On Sydney’s Bondi Beach, Bondi Rescue’s Bruce ‘Hoppo’ Hopkins tells The Capital Network’s Lelde Smits about his challenges as a lifeguard, how technology is changing his work and why he’s backing the technology created by Shark Mitigation Systems Limited (ASX:SM8). 

Lelde Smits: Hello I’m Lelde Smits for The Capital Network and joining me here at Australia’s most famous beach, Bondi Beach, is the star of Bondi Rescue, Bruce ‘Hoppo’ Hopkins - welcome. 

Bruce ‘Hoppo’ Hopkins: Thanks for coming down. 

Lelde Smits: Bruce has been a professional lifeguard for 25 years. He’s also the head lifeguard here at Bondi. Bruce, you do so much more than monitor beaches, you’re saving lives. In your role as a professional lifeguard what are the biggest challenges that you come up against? 

Bruce ‘Hoppo’ Hopkins: We get 30,000 - 40,000 people on a busy day so the rips are predominantly not the best on days down here at Bondi, so we really need to keep a close eye on people going down to the water. We get a lot of tourists that comes down, from all around the world, and obviously aren’t very strong at swimming so we try and teach them to float and if they can float then we can get them out of rips and rescue them. 

Lelde Smits: For sure, and I imagine the lifeguard game has changed a lot since you first started. Can you take us through what it was like when you started and how it is now? What are those big changes that have occurred in your industry?

Bruce ‘Hoppo’ Hopkins: Well when I first started I was handed a whistle and a pair of board shorts and out I went. There was no sun protection, which is in place now, and everything was quite, well not much happening at all. Now it’s moved forward with technology and we’ve got the ipads, we’ve got the laptops, and a lot of technology where we can tell what the swell is doing and the rips, cameras now all along the coastline now, so the technology has really taken over. 

Lelde Smits: And how has that technology changed your job?

Bruce ‘Hoppo’ Hopkins: Well the technology has helped us, we’re minimising our response times to go and rescue people. And, it’s helping us predict what is going to happen in a days time or in an hours time with the different conditions, the change of tides, and it’s really helping. Marine life come into the bay and it’s really given us a good idea of what’s happening. 

Lelde Smits: When we speak about challenges, obviously there are sharks in the water and again, part of your job of monitoring beaches is monitoring the sharks. How has technology assisted you with monitoring sharks? And, you have just been appointed the ambassador of Shark Mitigation Systems Limited (ASX:SM8) as well. Can you tell us what that is doing for your job?

Bruce ‘Hoppo’ Hopkins: It has really helped the technology, it has given us more to prioritise with people getting caught in rips because now we’re getting alerts if something has come into the bay, comes straight through to the tower here and the guys know whether to launch the jet ski straight away or put the shark alarm on and clear the water and it is something that is really, really helping us perform our job more professionally.  

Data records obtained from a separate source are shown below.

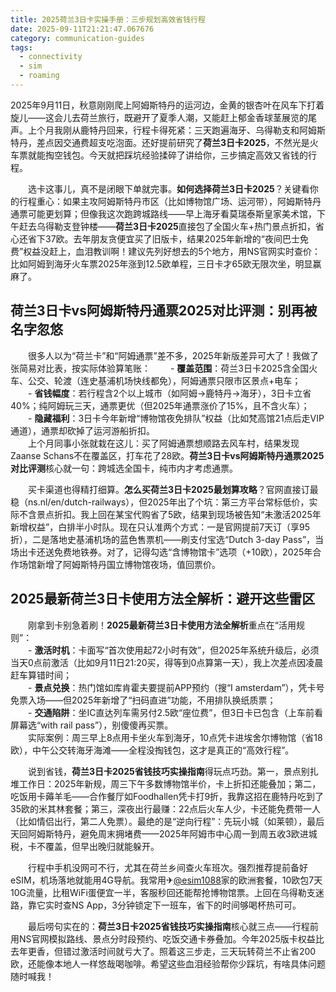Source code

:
 ```yaml
---
title: 2025荷兰3日卡实操手册：三步规划高效省钱行程
date: 2025-09-11T21:21:47.067676
category: communication-guides
tags:
  - connectivity
  - sim
  - roaming
---
```


2025年9月11日，秋意刚刚爬上阿姆斯特丹的运河边，金黄的银杏叶在风车下打着旋儿——这会儿去荷兰旅行，既避开了夏季人潮，又能赶上郁金香球茎展览的尾声。上个月我刚从鹿特丹回来，行程卡得死紧：三天跑遍海牙、乌得勒支和阿姆斯特丹，差点因交通费超支吃泡面。还好提前研究了**荷兰3日卡2025**，不然光是火车票就能掏空钱包。今天就把踩坑经验揉碎了讲给你，三步搞定高效又省钱的行程。

　　选卡这事儿，真不是闭眼下单就完事。**如何选择荷兰3日卡2025**？关键看你的行程重心：如果主攻阿姆斯特丹市区（比如博物馆广场、运河带），阿姆斯特丹通票可能更划算；但像我这次跑跨城路线——早上海牙看莫瑞泰斯皇家美术馆，下午赶去乌得勒支登钟楼——**荷兰3日卡2025**直接包了全国火车+热门景点折扣，省心还省下37欧。去年朋友贪便宜买了旧版卡，结果2025年新增的“夜间巴士免费”权益没赶上，血泪教训啊！建议先列好想去的5个地方，用NS官网实时查价：比如阿姆到海牙火车票2025年涨到12.5欧单程，三日卡才65欧无限次坐，明显赢麻了。

## 荷兰3日卡vs阿姆斯特丹通票2025对比评测：别再被名字忽悠

　　很多人以为“荷兰卡”和“阿姆通票”差不多，2025年新版差异可大了！我做了张简易对比表，按实际体验算笔账：
　　- **覆盖范围**：荷兰3日卡2025含全国火车、公交、轮渡（连史基浦机场快线都免），阿姆通票只限市区景点+电车；  
　　- **省钱幅度**：若行程含2个以上城市（如阿姆→鹿特丹→海牙），3日卡立省40%；纯阿姆玩三天，通票更优（但2025年通票涨价了15%，且不含火车）；  
　　- **隐藏福利**：3日卡今年新增“博物馆夜免排队”权益（比如梵高馆21点后走VIP通道），通票却砍掉了运河游船折扣。  
　　上个月同事小张就栽在这儿：买了阿姆通票想顺路去风车村，结果发现Zaanse Schans不在覆盖区，打车花了28欧。**荷兰3日卡vs阿姆斯特丹通票2025对比评测**核心就一句：跨城选全国卡，纯市内才考虑通票。

　　买卡渠道也得精打细算。**怎么买荷兰3日卡2025最划算攻略**？官网直接订最稳（ns.nl/en/dutch-railways），但2025年出了个坑：第三方平台常标低价，实际不含景点折扣。我上回在某宝代购省了5欧，结果到现场被告知“未激活2025年新增权益”，白排半小时队。现在只认准两个方式：一是官网提前7天订（享95折），二是落地史基浦机场的蓝色售票机——刷支付宝选“Dutch 3-day Pass”，当场出卡还送免费地铁券。对了，记得勾选“含博物馆卡”选项（+10欧），2025年合作场馆新增了阿姆斯特丹国立博物馆夜场，值回票价。

## 2025最新荷兰3日卡使用方法全解析：避开这些雷区

　　刚拿到卡别急着刷！**2025最新荷兰3日卡使用方法全解析**重点在“活用规则”：  
　　- **激活时机**：卡面写“首次使用起72小时有效”，但2025年系统升级后，必须当天0点前激活（比如9月11日21:20买，得等到0点算第一天），我上次差点因凌晨赶车算错时间；  
　　- **景点兑换**：热门馆如库肯霍夫要提前APP预约（搜“I amsterdam”），凭卡号免票入场——但2025年新增了“扫码直进”功能，不用排队换纸质票；  
　　- **交通陷阱**：坐IC直达列车需另付2.5欧“座位费”，但3日卡已包含（上车前看屏幕选“with rail pass”），别傻傻再买票。  
　　实际案例：周三早上8点用卡坐火车到海牙，10点凭卡进埃舍尔博物馆（省18欧），中午公交转海牙海滩——全程没掏钱包，这才是真正的“高效行程”。

　　说到省钱，**荷兰3日卡2025省钱技巧实操指南**得玩点巧劲。第一，景点别扎堆工作日：2025年新规，周三下午多数博物馆半价，卡上折扣还能叠加；第二，吃饭用卡薅羊毛——合作餐厅如Foodhallen凭卡打9折，我靠这招在鹿特丹吃到了35欧的米其林套餐；第三，深夜出行最赚：22点后火车人少，卡还能免费带一人（比如情侣出行，第二人免票）。最绝的是“逆向行程”：先玩小城（如莱顿），最后天回阿姆斯特丹，避免周末拥堵费——2025年阿姆市中心周一到周五收3欧进城税，卡不覆盖，但早出晚归就能躲开。

　　行程中手机没网可不行，尤其在荷兰乡间查火车班次。强烈推荐提前备好eSIM，机场落地就能用4G导航。我常用✈[@esim1088](https://t.me/s/esim1088)家的欧洲套餐，10欧包7天10G流量，比租WiFi蛋便宜一半，客服秒回还能帮抢博物馆票。上回在乌得勒支迷路，靠它实时查NS App，3分钟锁定下一班车，省下的时间够喝杯热可可。

　　最后唠句实在的：**荷兰3日卡2025省钱技巧实操指南**核心就三点——行程前用NS官网模拟路线、景点分时段预约、吃饭交通卡券叠加。今年2025版卡权益比去年更香，但错过激活时间就亏大了。照着这三步走，三天玩转荷兰不止省200欧，还能像本地人一样悠哉喝咖啡。希望这些血泪经验帮你少踩坑，有啥具体问题随时喊我！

Lelde Smits: It has been deployed in Bondi as a trial, how do you see this kind of technology taking off globally? 

Bruce ‘Hoppo’ Hopkins: I think this technology will go global. It’s something that’s really taken off her at Bondi and is starting to get notice all around the world. And, I’ll probably be travelling with Shark Mitigation Systems Limited (ASX:SM8) around the world as well and showing them how we use this here at Bondi and how effective it is and hopefully it can reduce shark attacks around the world. 

Lelde Smits: Now for people that don’t know too much about sharks in general or monitoring them, there are those two sides of the camp - the ones that are more ethical in their approach to monitoring their approach to sharks and the others that aren’t. What do you hear from both sides and where do you stand?

Bruce ‘Hoppo’ Hopkins: You hear that some people want to cull the sharks and other people don’t because it will probably stuff the ecosystem up. Growing up as board-rider and surfer down here, it is something that we know - when you’re going into the water you want to get that perfect wave but you also know that sharks live out there, they’ve been out there way longer than we have. So, I don’t think killing off the sharks is going to help. I think we just need to learn to live with them and respect what they do and this technology hopefully will help. 

Lelde Smits: Absolutely, well, thank you so much for sharing that today with us. 

Bruce ‘Hoppo’ Hopkins: No worries, thanks.